··· Extracted material
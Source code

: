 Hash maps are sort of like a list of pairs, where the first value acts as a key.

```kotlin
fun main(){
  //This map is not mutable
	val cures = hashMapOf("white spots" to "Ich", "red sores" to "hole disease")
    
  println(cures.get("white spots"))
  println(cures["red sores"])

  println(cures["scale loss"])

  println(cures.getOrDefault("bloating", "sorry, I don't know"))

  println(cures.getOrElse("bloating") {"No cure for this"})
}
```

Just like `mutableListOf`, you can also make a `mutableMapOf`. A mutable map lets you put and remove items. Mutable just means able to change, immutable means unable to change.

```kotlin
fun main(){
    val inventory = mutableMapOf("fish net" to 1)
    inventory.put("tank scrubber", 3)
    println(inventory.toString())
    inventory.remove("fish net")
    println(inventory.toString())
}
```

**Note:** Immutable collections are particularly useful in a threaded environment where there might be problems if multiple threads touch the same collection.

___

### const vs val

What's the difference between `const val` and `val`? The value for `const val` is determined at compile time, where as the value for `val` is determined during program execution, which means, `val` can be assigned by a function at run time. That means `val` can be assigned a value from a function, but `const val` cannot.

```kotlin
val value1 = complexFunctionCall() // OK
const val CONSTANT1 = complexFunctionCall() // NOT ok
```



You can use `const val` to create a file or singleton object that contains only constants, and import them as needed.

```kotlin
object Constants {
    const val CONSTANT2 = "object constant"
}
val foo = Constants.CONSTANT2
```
······
··· Extracted material
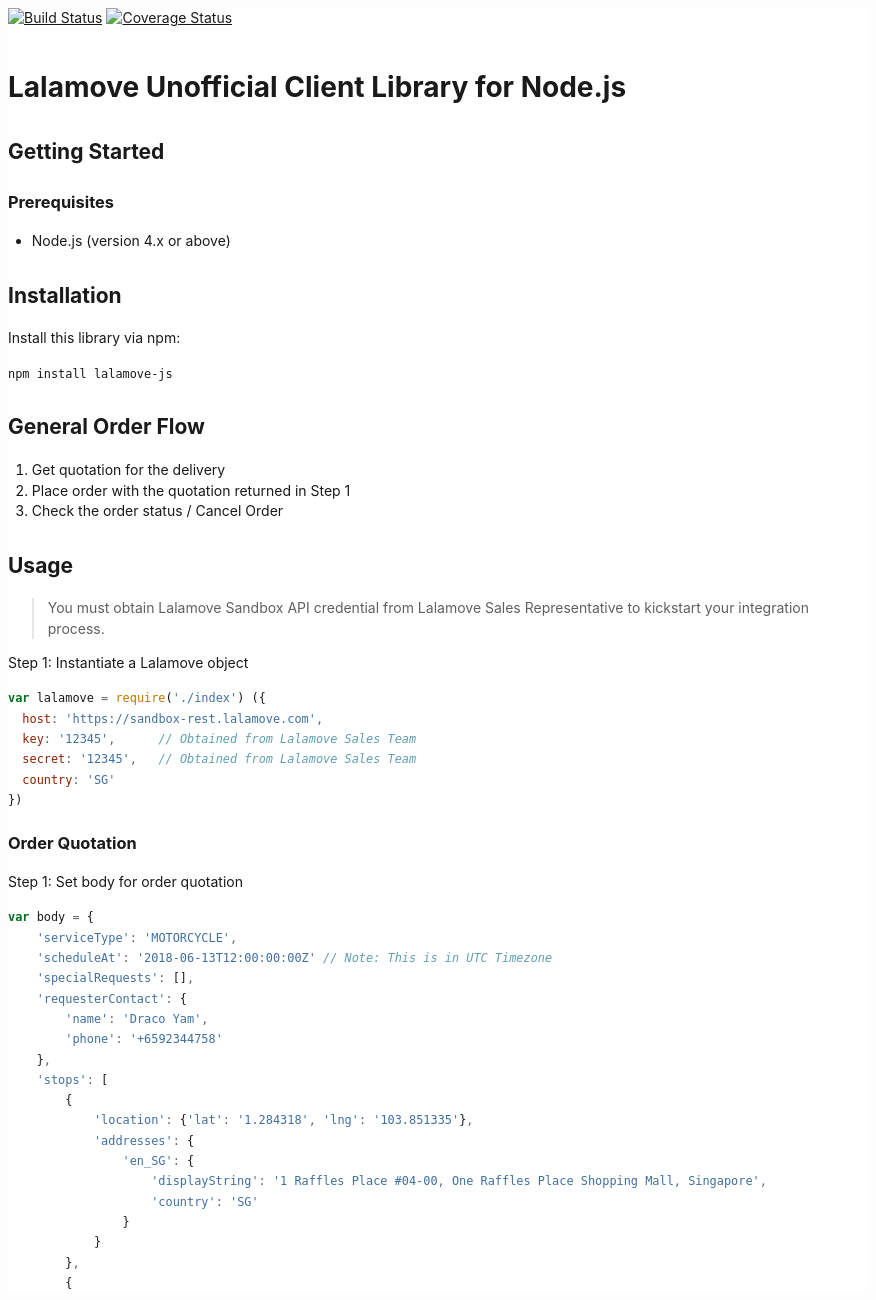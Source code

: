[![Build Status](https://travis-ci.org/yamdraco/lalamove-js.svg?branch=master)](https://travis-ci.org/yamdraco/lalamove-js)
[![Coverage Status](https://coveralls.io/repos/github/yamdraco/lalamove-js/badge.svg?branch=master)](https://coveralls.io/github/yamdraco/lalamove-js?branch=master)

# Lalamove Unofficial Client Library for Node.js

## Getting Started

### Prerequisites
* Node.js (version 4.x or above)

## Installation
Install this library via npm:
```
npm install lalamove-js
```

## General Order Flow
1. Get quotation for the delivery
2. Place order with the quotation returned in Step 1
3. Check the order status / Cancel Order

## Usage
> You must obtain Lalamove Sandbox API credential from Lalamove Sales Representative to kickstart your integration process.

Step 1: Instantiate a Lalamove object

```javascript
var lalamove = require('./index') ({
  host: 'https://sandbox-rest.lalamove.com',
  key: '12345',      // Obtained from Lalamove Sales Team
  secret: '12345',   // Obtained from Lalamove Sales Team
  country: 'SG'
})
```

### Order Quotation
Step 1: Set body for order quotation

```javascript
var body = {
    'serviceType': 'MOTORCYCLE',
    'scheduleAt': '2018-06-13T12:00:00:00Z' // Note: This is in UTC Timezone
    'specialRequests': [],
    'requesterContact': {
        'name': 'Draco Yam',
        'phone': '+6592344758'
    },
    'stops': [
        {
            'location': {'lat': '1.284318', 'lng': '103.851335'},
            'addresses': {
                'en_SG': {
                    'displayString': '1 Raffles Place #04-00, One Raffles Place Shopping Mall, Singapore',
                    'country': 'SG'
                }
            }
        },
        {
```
······
▶ **Work required**: If a line of the listing above contains "https", pick it out and copy it.

▶ **Answer to the problem**:
:[![Build Status](https://travis-ci.org/yamdraco/lalamove-js.svg?branch=master)](https://travis-ci.org/yamdraco/lalamove-js)
[![Coverage Status](https://coveralls.io/repos/github/yamdraco/lalamove-js/badge.svg?branch=master)](https://coveralls.io/github/yamdraco/lalamove-js?branch=master)
  host: 'https://sandbox-rest.lalamove.com',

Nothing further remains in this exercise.